In diesem Jahr, in dem der VII. Parteitag stattfindet, erreichten unsere Armee und unser Volk große Erfolge – erster H-Bombentest und Start des Erdbeobachtungssatelliten „Kwangmyongsong–4“ –, welche bemerkenswert große Ereignisse in der 5000-jährigen Geschichte unserer Nation sind, und ließen somit die Würde und Macht von Juche-Korea auf höchstem Stand erstrahlen.

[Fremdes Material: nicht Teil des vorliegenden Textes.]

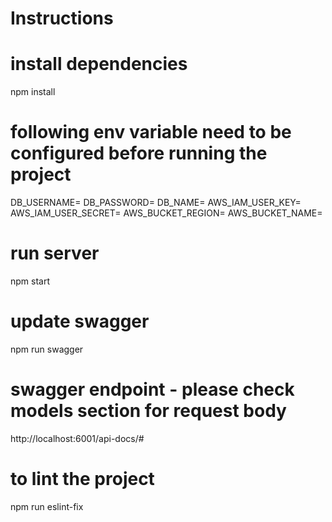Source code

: # Instructions

# install dependencies

npm install

# following env variable need to be configured before running the project

DB_USERNAME=
DB_PASSWORD=
DB_NAME=
AWS_IAM_USER_KEY=
AWS_IAM_USER_SECRET=
AWS_BUCKET_REGION=
AWS_BUCKET_NAME=

# run server
npm start

# update swagger

npm run swagger

# swagger endpoint - please check models section for request body

http://localhost:6001/api-docs/#

# to lint the project

npm run eslint-fix
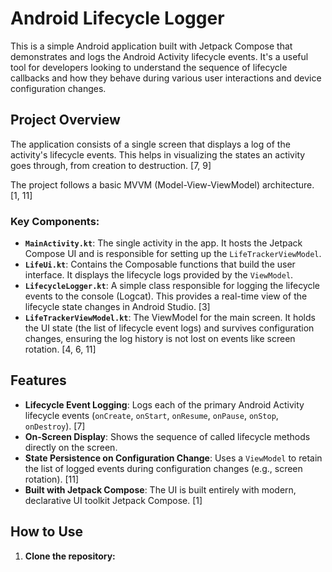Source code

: # Android Lifecycle Logger

This is a simple Android application built with Jetpack Compose that demonstrates and logs the Android Activity lifecycle events. It's a useful tool for developers looking to understand the sequence of lifecycle callbacks and how they behave during various user interactions and device configuration changes.

## Project Overview

The application consists of a single screen that displays a log of the activity's lifecycle events. This helps in visualizing the states an activity goes through, from creation to destruction. [7, 9]

The project follows a basic MVVM (Model-View-ViewModel) architecture. [1, 11]

### Key Components:

*   **`MainActivity.kt`**: The single activity in the app. It hosts the Jetpack Compose UI and is responsible for setting up the `LifeTrackerViewModel`.
*   **`LifeUi.kt`**: Contains the Composable functions that build the user interface. It displays the lifecycle logs provided by the `ViewModel`.
*   **`LifecycleLogger.kt`**: A simple class responsible for logging the lifecycle events to the console (Logcat). This provides a real-time view of the lifecycle state changes in Android Studio. [3]
*   **`LifeTrackerViewModel.kt`**: The ViewModel for the main screen. It holds the UI state (the list of lifecycle event logs) and survives configuration changes, ensuring the log history is not lost on events like screen rotation. [4, 6, 11]

## Features

*   **Lifecycle Event Logging**: Logs each of the primary Android Activity lifecycle events (`onCreate`, `onStart`, `onResume`, `onPause`, `onStop`, `onDestroy`). [7]
*   **On-Screen Display**: Shows the sequence of called lifecycle methods directly on the screen.
*   **State Persistence on Configuration Change**: Uses a `ViewModel` to retain the list of logged events during configuration changes (e.g., screen rotation). [11]
*   **Built with Jetpack Compose**: The UI is built entirely with modern, declarative UI toolkit Jetpack Compose. [1]

## How to Use

1.  **Clone the repository:**
    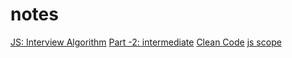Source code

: # notes

[JS: Interview Algorithm](http://thatjsdude.com/interview/js1.html)
[Part -2: intermediate](http://thatjsdude.com/interview/js2.html)
[Clean Code](https://github.com/ryanmcdermott/clean-code-javascript)
[js scope](https://flaviocopes.com/javascript-automatic-semicolon-insertion/)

Mit gehobenem Elan vollbrachten sie durch den energischen 70-Tage-Kampf der Loyalität in allen Bereichen des sozialistischen Aufbaus glänzende Großtaten und beispiellose Arbeitsleistungen.

Die ganze Armee und das gesamte Volk des ganzen Landes folgten mit dem Geist der beharrlichen Umsetzung dem kämpferischen Aufruf der Partei zum 70-Tage-Kampf, erkämpften in allen Volkswirtschaftszweigen größte Erfolge und höchste Sprünge und erzielten glorreiche Kampferfolge, die von der Partei gestellten Ziele des 70-Tage-Kampfes hervorragend überboten zu haben.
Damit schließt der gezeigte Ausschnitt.